Despite the numerous characters that are evident in the novel like Mr. Kumar among others, the context majors on the protagonist of the story Pi also known as Piscine Molitor Patel. Having been born in Pondicherry, India, Pi's peculiar name comes from an eminent swimming pool in the region of Paris. He has a character with the animals basing on the fact that his father was a zoo keeper. The presence of the wild animals plays a great role in nurturing Pi since he is seen to relate most of the events on the survival techniques of both human beings and animals. Besides this, Pi has a deep sense of religion as he is seen practicing Hinduism, Islam, and Christianity. Through religion, Pi receives important ideas on how one can survive even the deepest of depression likening the painful situations to the happenings in Gethsemane in the Bible. For instance, in Chapter one, he says, Sometimes I got my majors mixed up. A number of my fellow religious- studies students- muddled agnostics who didn't know which way was up, who were in the thrall of reason, that fool's gold for the bright- reminded me of the three-toed; and the three toed sloth, such a beautiful example of the miracle of life, reminded me of God. Additionally, it is through the relationship with the animals that Pi develops a strong belief towards the survival instinct. The presence of the animals in Pi's life makes him aware of the techniques like aggression, flight distances as well as the social hierarchy as means of surviving the dangers that lie in the open world. In this case, he develops faith as a character that drives him throughout his life and never lets it go even in the ordeal on the Pacific Ocean after the ship sinks leaving him as the only survivor. To him, the only way to surviving the impossible was to have courage and faith which are vital in vanquishing the impossible. For instance, after having woken up to find himself in a boat with a tiger, his courage, and determination to survive make him draw a boundary with urine to keep the animals away from him. In chapter 4, Pi says, "Don't we say theres no place like home? That's certainly what animals feel. Animals are territorial. That is the key to their minds." To him, the spirit of an animal is strong on the base that once a boundary is made, crossing it implied trouble and maybe death.
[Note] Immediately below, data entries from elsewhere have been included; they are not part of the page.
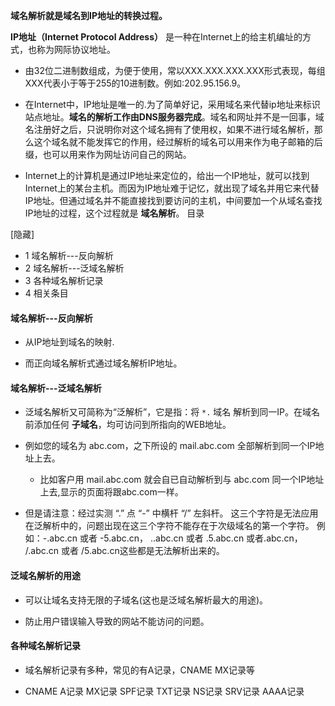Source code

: 

**域名解析就是域名到IP地址的转换过程。**

**IP地址（Internet Protocol Address）** 是一种在Internet上的给主机编址的方式，也称为网际协议地址。

* 由32位二进制数组成，为便于使用，常以XXX.XXX.XXX.XXX形式表现，每组XXX代表小于等于255的10进制数。例如:202.95.156.9。

* 在Internet中，IP地址是唯一的.为了简单好记，采用域名来代替ip地址来标识站点地址。**域名的解析工作由DNS服务器完成**。域名和网址并不是一回事，域名注册好之后，只说明你对这个域名拥有了使用权，如果不进行域名解析，那么这个域名就不能发挥它的作用，经过解析的域名可以用来作为电子邮箱的后缀，也可以用来作为网址访问自己的网站。

* Internet上的计算机是通过IP地址来定位的，给出一个IP地址，就可以找到Internet上的某台主机。而因为IP地址难于记忆，就出现了域名并用它来代替IP地址。但通过域名并不能直接找到要访问的主机，中间要加一个从域名查找IP地址的过程，这个过程就是 **域名解析**。
目录

[隐藏]
* 1 域名解析---反向解析
* 2 域名解析---泛域名解析
* 3 各种域名解析记录
* 4 相关条目


#### 域名解析---反向解析
* 从IP地址到域名的映射.

* 而正向域名解析式通过域名解析IP地址。


#### 域名解析---泛域名解析
* 泛域名解析又可简称为“泛解析”，它是指：将 `*.` 域名 解析到同一IP。在域名前添加任何 **子域名**，均可访问到所指向的WEB地址。

* 例如您的域名为 abc.com，之下所设的 mail.abc.com 全部解析到同一个IP地址上去。
    * 比如客户用 mail.abc.com 就会自已自动解析到与 abc.com 同一个IP地址上去,显示的页面将跟abc.com一样。

* 但是请注意：经过实测 “.” 点 “-” 中横杆 “/” 左斜杆。 这三个字符是无法应用在泛解析中的，问题出现在这三个字符不能存在于次级域名的第一个字符。
例如：-.abc.cn 或者 -5.abc.cn， ..abc.cn 或者 .5.abc.cn 或者.abc.cn， /.abc.cn 或者 /5.abc.cn这些都是无法解析出来的。


#### 泛域名解析的用途
* 可以让域名支持无限的子域名(这也是泛域名解析最大的用途)。

* 防止用户错误输入导致的网站不能访问的问题。


#### 各种域名解析记录
* 域名解析记录有多种，常见的有A记录，CNAME MX记录等

* CNAME A记录 MX记录 SPF记录 TXT记录 NS记录 SRV记录 AAAA记录
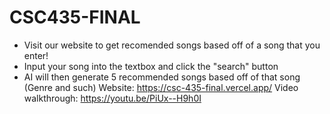 # CSC435-FINAL
- Visit our website to get recomended songs based off of a song that you enter!
- Input your song into the textbox and click the "search" button
- AI will then generate 5 recommended songs based off of that song (Genre and such)
Website: https://csc-435-final.vercel.app/
Video walkthrough: https://youtu.be/PiUx--H9h0I
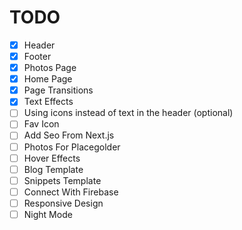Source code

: # TODO

- [x] Header
- [x] Footer
- [x] Photos Page
- [x] Home Page
- [x] Page Transitions
- [x] Text Effects
- [ ] Using icons instead of text in the header (optional)
- [ ] Fav Icon
- [ ] Add Seo From Next.js
- [ ] Photos For Placegolder
- [ ] Hover Effects
- [ ] Blog Template
- [ ] Snippets Template
- [ ] Connect With Firebase
- [ ] Responsive Design
- [ ] Night Mode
Life of Pi is a novel that revolves around the Indian boy whose life revolves around different themes like survival, faith among others from the context. However, Pi's adventures and escapades are clearer through the central theme of religion. Though having been raised from a Hindu family, Pi is willingly converted to Christianity and later on to Muslim. He has the urge to understand God by focusing on the three religions though the leaders argue on the exclusiveness of each faith. To him, religion yields faith and belief which he embraces in all his aspects of living. He argues with Mr.Chiba and Okamoto on religious matters where he tries proving the existence of God through the tale on one with animals and without. He answers them, "Thank you. And so it goes with God."(Martel 2002, p.317).Basing on this quote, Pi struggles to widen the perspective of his friends on the reality of life encompassing it to God in the sense that God indeed exists. Besides this fact of God existing, after the incident at sea, Pi gets his faith in God tested when he undergoes struggle to survive after the ship had sunk. To him, there is no way how he turns out to be the only survivor in the boat with a tiger, and thus to him, this is a miracle that comes from God himself. Though he feels his faith is on a test while in the boundary of the sea and the sky, Pi quickly gains his confidence back when his miracle of rescue arrives. It is evident in chapter one where he says, ".such a beautiful example of the miracle of life, reminded me of God." Basing on the quotations, we are clear to see how determined Pi is in trying to experience the full meaning of religion and faith as well as how well he gets to know God. His characters of innocence, honest and respectful can be attributed to the three religions that Pi practices since they all advocate for the need to live a life worthy in the eyes of the immortal being. For instance, Pi could not have survived in the boat with the presence of the colossal mammal if his experience with God could not have been real.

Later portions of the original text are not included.